What needs to be done: Pick out each line below containing "development".

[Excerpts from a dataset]
○ ○ ○
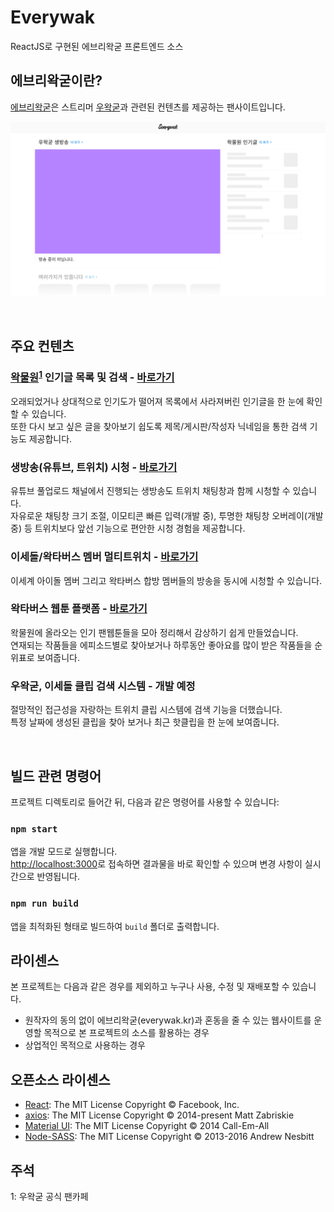 # Everywak

ReactJS로 구현된 에브리왁굳 프론트엔드 소스

## 에브리왁굳이란?

[에브리왁굳](https://beta.everywak.kr/)은 스트리머 [우왁굳](https://twitch.tv/woowakgood)과 관련된 컨텐츠를 제공하는 팬사이트입니다. 

![메인 스크린샷](./screenshots/everywak_main.png)

<br />

## 주요 컨텐츠

### [왁물원](https://cafe.naver.com/steamindiegame)<sup>[1](#footnote_1)</sup> 인기글 목록 및 검색 - [바로가기](https://beta.everywak.kr/bestwakki)

오래되었거나 상대적으로 인기도가 떨어져 목록에서 사라져버린 인기글을 한 눈에 확인할 수 있습니다.\
또한 다시 보고 싶은 글을 찾아보기 쉽도록 제목/게시판/작성자 닉네임을 통한 검색 기능도 제공합니다. 

### 생방송(유튜브, 트위치) 시청 - [바로가기](https://beta.everywak.kr/live)

유튜브 풀업로드 채널에서 진행되는 생방송도 트위치 채팅창과 함께 시청할 수 있습니다.\
자유로운 채팅창 크기 조절, 이모티콘 빠른 입력(개발 중), 투명한 채팅창 오버레이(개발 중) 등 트위치보다 앞선 기능으로 편안한 시청 경험을 제공합니다.

### 이세돌/왁타버스 멤버 멀티트위치 - [바로가기](https://beta.everywak.kr/withlive)

이세계 아이돌 멤버 그리고 왁타버스 합방 멤버들의 방송을 동시에 시청할 수 있습니다.

### 왁타버스 웹툰 플랫폼 - [바로가기](https://beta.everywak.kr/waktoon)

왁물원에 올라오는 인기 팬웹툰들을 모아 정리해서 감상하기 쉽게 만들었습니다.\
연재되는 작품들을 에피소드별로 찾아보거나 하루동안 좋아요를 많이 받은 작품들을 순위표로 보여줍니다.

### 우왁굳, 이세돌 클립 검색 시스템 - 개발 예정

절망적인 접근성을 자랑하는 트위치 클립 시스템에 검색 기능을 더했습니다.\
특정 날짜에 생성된 클립을 찾아 보거나 최근 핫클립을 한 눈에 보여줍니다.

 <br>

## 빌드 관련 명령어 

프로젝트 디렉토리로 들어간 뒤, 다음과 같은 명령어를 사용할 수 있습니다:

### `npm start`

앱을 개발 모드로 실행합니다.\
[http://localhost:3000](http://localhost:3000)로 접속하면 결과물을 바로 확인할 수 있으며 변경 사항이 실시간으로 반영됩니다.

### `npm run build`

앱을 최적화된 형태로 빌드하여 `build` 폴더로 출력합니다.

## 라이센스

본 프로젝트는 다음과 같은 경우를 제외하고 누구나 사용, 수정 및 재배포할 수 있습니다.

- 원작자의 동의 없이 에브리왁굳(everywak.kr)과 혼동을 줄 수 있는 웹사이트를 운영할 목적으로 본 프로젝트의 소스를 활용하는 경우 
- 상업적인 목적으로 사용하는 경우 

## 오픈소스 라이센스

- [React](https://github.com/facebook/react): The MIT License Copyright © Facebook, Inc.
- [axios](https://github.com/axios/axios): The MIT License Copyright © 2014-present Matt Zabriskie
- [Material UI](https://github.com/mui-org/material-ui): The MIT License Copyright © 2014 Call-Em-All
- [Node-SASS](https://github.com/sass/node-sass): The MIT License Copyright © 2013-2016 Andrew Nesbitt

## 주석

<a name="footnote_1">1</a>: 우왁굳 공식 팬카페

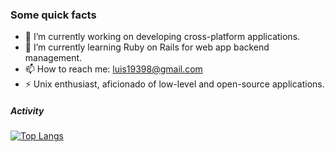 ### Some quick facts

<!--
**AlencarLH/AlencarLH** is a ✨ _special_ ✨ repository because its `README.md` (this file) appears on your GitHub profile.

Here are some ideas to get you started:
-->

- 🔭 I’m currently working on developing cross-platform applications.
- 🌱 I’m currently learning Ruby on Rails for web app backend management.
- 📫 How to reach me: luis19398@gmail.com
- ⚡ Unix enthusiast, aficionado of low-level and open-source applications.

##### Activity
[![Top Langs](https://github-readme-stats.vercel.app/api/top-langs/?username=AlencarLH)](https://github.com/AlencarLH/github-readme-stats)
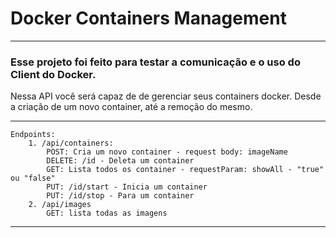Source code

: # Docker Containers Management

***

### Esse projeto foi feito para testar a comunicação e o uso do Client do Docker.

Nessa API você será capaz de de gerenciar seus containers docker. Desde a criação de um novo container, até a remoção do mesmo.

***

    Endpoints:
        1. /api/containers:
            POST: Cria um novo container - request body: imageName
            DELETE: /id - Deleta um container
            GET: Lista todos os container - requestParam: showAll - "true" ou "false" 
            PUT: /id/start - Inicia um container
            PUT: /id/stop - Para um container
        2. /api/images
            GET: lista todas as imagens
***

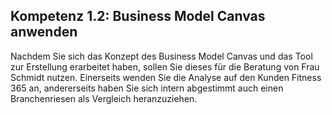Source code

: <!--include-start-->
## Kompetenz 1.2: Business Model Canvas anwenden

Nachdem Sie sich das Konzept des Business Model Canvas und das Tool zur Erstellung erarbeitet haben, sollen Sie dieses für die Beratung von Frau Schmidt nutzen. Einerseits wenden Sie die Analyse auf den Kunden Fitness 365 an, andererseits haben Sie sich intern abgestimmt auch einen Branchenriesen als Vergleich heranzuziehen.
<!--include-end-->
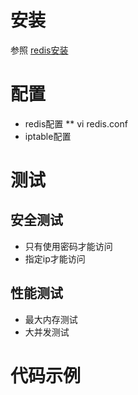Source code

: # 安装
参照 [redis安装](install.md)

# 配置
* redis配置
** vi redis.conf
* iptable配置


# 测试
## 安全测试
* 只有使用密码才能访问
* 指定ip才能访问
## 性能测试
* 最大内存测试
* 大并发测试
# 代码示例
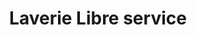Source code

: ---
title: "Laverie Libre service"
url: /saint-valery-en-caux/laverie-libre-service/
shop: blanchisserie
---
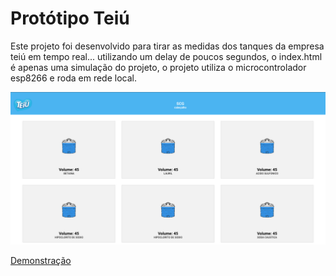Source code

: <h1>
    Protótipo Teiú
</h1>
<p>
    Este projeto foi desenvolvido para tirar as medidas dos tanques da empresa teiú em tempo real... utilizando um delay de poucos segundos, o index.html é apenas uma simulação do projeto, o projeto utiliza o microcontrolador esp8266 e roda em rede local.
</p>

<img src="https://github.com/GaussKd0/PrototipoTeiu/blob/main/imgs/imagemDemostracao.png"/>

<a href = "https://teiuprototipo1.vercel.app/">Demonstração</a>
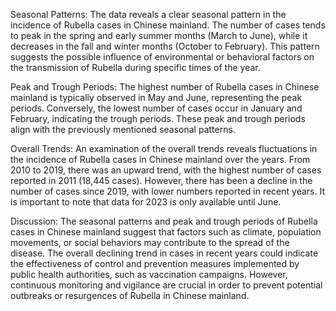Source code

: Seasonal Patterns: The data reveals a clear seasonal pattern in the incidence of Rubella cases in Chinese mainland. The number of cases tends to peak in the spring and early summer months (March to June), while it decreases in the fall and winter months (October to February). This pattern suggests the possible influence of environmental or behavioral factors on the transmission of Rubella during specific times of the year.

Peak and Trough Periods: The highest number of Rubella cases in Chinese mainland is typically observed in May and June, representing the peak periods. Conversely, the lowest number of cases occur in January and February, indicating the trough periods. These peak and trough periods align with the previously mentioned seasonal patterns.

Overall Trends: An examination of the overall trends reveals fluctuations in the incidence of Rubella cases in Chinese mainland over the years. From 2010 to 2019, there was an upward trend, with the highest number of cases reported in 2011 (18,445 cases). However, there has been a decline in the number of cases since 2019, with lower numbers reported in recent years. It is important to note that data for 2023 is only available until June.

Discussion: The seasonal patterns and peak and trough periods of Rubella cases in Chinese mainland suggest that factors such as climate, population movements, or social behaviors may contribute to the spread of the disease. The overall declining trend in cases in recent years could indicate the effectiveness of control and prevention measures implemented by public health authorities, such as vaccination campaigns. However, continuous monitoring and vigilance are crucial in order to prevent potential outbreaks or resurgences of Rubella in Chinese mainland.
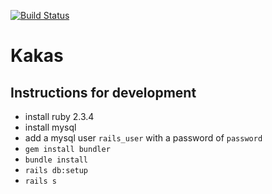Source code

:[![Build Status](https://travis-ci.org/kir-dev/kakas.svg?branch=master)](https://travis-ci.org/kir-dev/kakas)

# Kakas

## Instructions for development

* install ruby 2.3.4
* install mysql
* add a mysql user `rails_user` with a password of `password`
* `gem install bundler`
* `bundle install`
* `rails db:setup`
* `rails s`
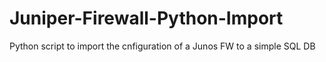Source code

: # Juniper-Firewall-Python-Import
Python script to import the cnfiguration of a Junos FW to a simple SQL DB
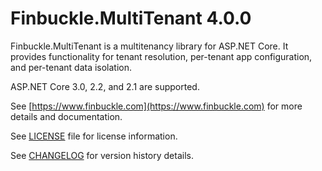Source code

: # Finbuckle.MultiTenant 4.0.0

Finbuckle.MultiTenant is a multitenancy library for ASP.NET Core. It provides functionality for tenant resolution, per-tenant app configuration, and per-tenant data isolation.

ASP.NET Core 3.0, 2.2, and 2.1 are supported.

See [https://www.finbuckle.com](https://www.finbuckle.com) for more details and documentation.  

See [LICENSE](LICENSE) file for license information.

See [CHANGELOG](CHANGELOG.md) for version history  details.
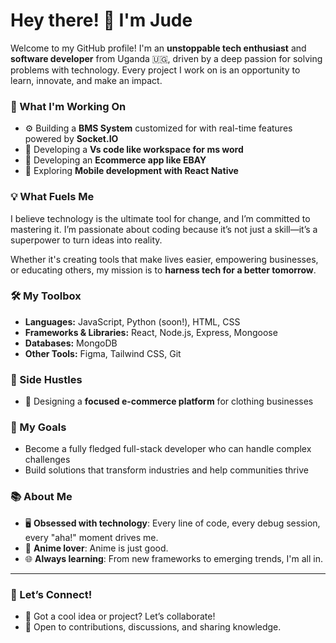 
# Hey there! 👋 I'm Jude  

Welcome to my GitHub profile! I'm an **unstoppable tech enthusiast** and **software developer** from Uganda 🇺🇬, driven by a deep passion for solving problems with technology. Every project I work on is an opportunity to learn, innovate, and make an impact.  

### 🔭 What I'm Working On  
- ⚙️ Building a **BMS System** customized for with real-time features powered by **Socket.IO**  
- 🌟 Developing a **Vs code like workspace for ms word**
- 🌟 Developing an **Ecommerce app like EBAY**
- 🚀 Exploring **Mobile development with React Native**


### 💡 What Fuels Me  
I believe technology is the ultimate tool for change, and I’m committed to mastering it. I’m passionate about coding because it’s not just a skill—it’s a superpower to turn ideas into reality.  

Whether it's creating tools that make lives easier, empowering businesses, or educating others, my mission is to **harness tech for a better tomorrow**.  

### 🛠️ My Toolbox  
- **Languages:** JavaScript, Python (soon!), HTML, CSS  
- **Frameworks & Libraries:** React, Node.js, Express, Mongoose  
- **Databases:** MongoDB  
- **Other Tools:** Figma, Tailwind CSS, Git  

### 🌟 Side Hustles  
- 💼 Designing a **focused e-commerce platform** for clothing businesses  

### 🎯 My Goals  
- Become a fully fledged full-stack developer who can handle complex challenges  
- Build solutions that transform industries and help communities thrive  

### 📚 About Me  
- 🖥️ **Obsessed with technology**: Every line of code, every debug session, every "aha!" moment drives me.  
- 🎥 **Anime lover**: Anime is just good.  
- 🌐 **Always learning**: From new frameworks to emerging trends, I'm all in.  

---

### 🤝 Let’s Connect!  
- 💬 Got a cool idea or project? Let’s collaborate!  
- 🌟 Open to contributions, discussions, and sharing knowledge.  

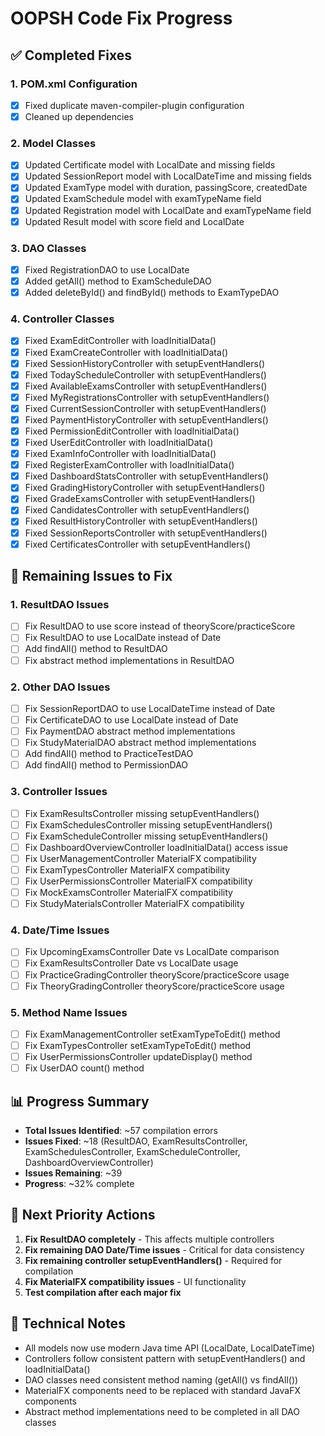 # OOPSH Code Fix Progress

## ✅ Completed Fixes

### 1. POM.xml Configuration

- [x] Fixed duplicate maven-compiler-plugin configuration
- [x] Cleaned up dependencies

### 2. Model Classes

- [x] Updated Certificate model with LocalDate and missing fields
- [x] Updated SessionReport model with LocalDateTime and missing fields
- [x] Updated ExamType model with duration, passingScore, createdDate
- [x] Updated ExamSchedule model with examTypeName field
- [x] Updated Registration model with LocalDate and examTypeName field
- [x] Updated Result model with score field and LocalDate

### 3. DAO Classes

- [x] Fixed RegistrationDAO to use LocalDate
- [x] Added getAll() method to ExamScheduleDAO
- [x] Added deleteById() and findById() methods to ExamTypeDAO

### 4. Controller Classes

- [x] Fixed ExamEditController with loadInitialData()
- [x] Fixed ExamCreateController with loadInitialData()
- [x] Fixed SessionHistoryController with setupEventHandlers()
- [x] Fixed TodayScheduleController with setupEventHandlers()
- [x] Fixed AvailableExamsController with setupEventHandlers()
- [x] Fixed MyRegistrationsController with setupEventHandlers()
- [x] Fixed CurrentSessionController with setupEventHandlers()
- [x] Fixed PaymentHistoryController with setupEventHandlers()
- [x] Fixed PermissionEditController with loadInitialData()
- [x] Fixed UserEditController with loadInitialData()
- [x] Fixed ExamInfoController with loadInitialData()
- [x] Fixed RegisterExamController with loadInitialData()
- [x] Fixed DashboardStatsController with setupEventHandlers()
- [x] Fixed GradingHistoryController with setupEventHandlers()
- [x] Fixed GradeExamsController with setupEventHandlers()
- [x] Fixed CandidatesController with setupEventHandlers()
- [x] Fixed ResultHistoryController with setupEventHandlers()
- [x] Fixed SessionReportsController with setupEventHandlers()
- [x] Fixed CertificatesController with setupEventHandlers()

## 🔄 Remaining Issues to Fix

### 1. ResultDAO Issues

- [ ] Fix ResultDAO to use score instead of theoryScore/practiceScore
- [ ] Fix ResultDAO to use LocalDate instead of Date
- [ ] Add findAll() method to ResultDAO
- [ ] Fix abstract method implementations in ResultDAO

### 2. Other DAO Issues

- [ ] Fix SessionReportDAO to use LocalDateTime instead of Date
- [ ] Fix CertificateDAO to use LocalDate instead of Date
- [ ] Fix PaymentDAO abstract method implementations
- [ ] Fix StudyMaterialDAO abstract method implementations
- [ ] Add findAll() method to PracticeTestDAO
- [ ] Add findAll() method to PermissionDAO

### 3. Controller Issues

- [ ] Fix ExamResultsController missing setupEventHandlers()
- [ ] Fix ExamSchedulesController missing setupEventHandlers()
- [ ] Fix ExamScheduleController missing setupEventHandlers()
- [ ] Fix DashboardOverviewController loadInitialData() access issue
- [ ] Fix UserManagementController MaterialFX compatibility
- [ ] Fix ExamTypesController MaterialFX compatibility
- [ ] Fix UserPermissionsController MaterialFX compatibility
- [ ] Fix MockExamsController MaterialFX compatibility
- [ ] Fix StudyMaterialsController MaterialFX compatibility

### 4. Date/Time Issues

- [ ] Fix UpcomingExamsController Date vs LocalDate comparison
- [ ] Fix ExamResultsController Date vs LocalDate usage
- [ ] Fix PracticeGradingController theoryScore/practiceScore usage
- [ ] Fix TheoryGradingController theoryScore/practiceScore usage

### 5. Method Name Issues

- [ ] Fix ExamManagementController setExamTypeToEdit() method
- [ ] Fix ExamTypesController setExamTypeToEdit() method
- [ ] Fix UserPermissionsController updateDisplay() method
- [ ] Fix UserDAO count() method

## 📊 Progress Summary

- **Total Issues Identified**: ~57 compilation errors
- **Issues Fixed**: ~18 (ResultDAO, ExamResultsController, ExamSchedulesController, ExamScheduleController, DashboardOverviewController)
- **Issues Remaining**: ~39
- **Progress**: ~32% complete

## 🎯 Next Priority Actions

1. **Fix ResultDAO completely** - This affects multiple controllers
2. **Fix remaining DAO Date/Time issues** - Critical for data consistency
3. **Fix remaining controller setupEventHandlers()** - Required for compilation
4. **Fix MaterialFX compatibility issues** - UI functionality
5. **Test compilation after each major fix**

## 🔧 Technical Notes

- All models now use modern Java time API (LocalDate, LocalDateTime)
- Controllers follow consistent pattern with setupEventHandlers() and loadInitialData()
- DAO classes need consistent method naming (getAll() vs findAll())
- MaterialFX components need to be replaced with standard JavaFX components
- Abstract method implementations need to be completed in all DAO classes
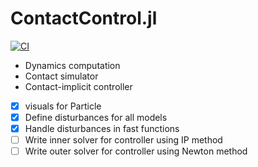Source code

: # ContactControl.jl
[![CI](https://github.com/simon-lc/ContactControl.jl/actions/workflows/CI.yml/badge.svg)](https://github.com/simon-lc/ContactControl.jl/actions/workflows/CI.yml)

- Dynamics computation
- Contact simulator
- Contact-implicit controller

- [X] visuals for Particle
- [X] Define disturbances for all models
- [X] Handle disturbances in fast functions
- [ ] Write inner solver for controller using IP method
- [ ] Write outer solver for controller using Newton method

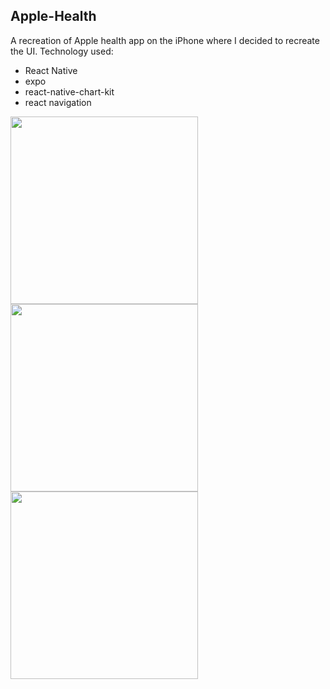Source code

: ## Apple-Health

A recreation of Apple health app on the iPhone where I decided to recreate the UI.
Technology used:

- React Native
- expo
- react-native-chart-kit
- react navigation

<img src="https://res.cloudinary.com/dqv9mfbvt/image/upload/v1598622710/IMG-2916_vsmskh.png" width=300 align=left>
<img src="https://res.cloudinary.com/dqv9mfbvt/image/upload/v1598622710/IMG-2917_z1drih.png" width=300 align=middle>
<img src="https://res.cloudinary.com/dqv9mfbvt/image/upload/v1598622710/IMG-2918_jo3erb.png" width=300>
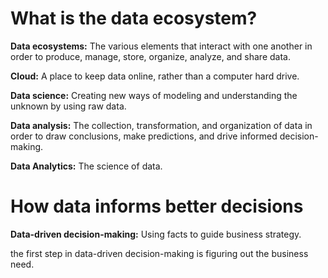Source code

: <h1>What is the data ecosystem?</h1>
<p><b>Data ecosystems:</b> The various elements that interact with one another in order to produce, manage, store, organize, analyze, and share data.</p>

<p><b>Cloud:</b> A place to keep data online, rather than a computer hard drive.</p>

<p><b>Data science:</b> Creating new ways of modeling and understanding the unknown by using raw data.</p>


<p><b>Data analysis:</b> The collection, transformation, and organization of data in order to draw conclusions, make predictions, and drive informed decision-making.</p>

<p><b>Data Analytics:</b> The science of data.</p>

<h1>How data informs better decisions</h1>

<p><b>Data-driven decision-making:</b> Using facts to guide business strategy.</p> <p>the first step in data-driven decision-making is figuring out the business need.</p>


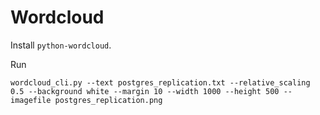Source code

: Wordcloud
=========

Install `python-wordcloud`.

Run

    wordcloud_cli.py --text postgres_replication.txt --relative_scaling 0.5 --background white --margin 10 --width 1000 --height 500 --imagefile postgres_replication.png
○ ○ ○
Solution:
## Instructions for development
- 🚀 Exploring **Mobile development with React Native**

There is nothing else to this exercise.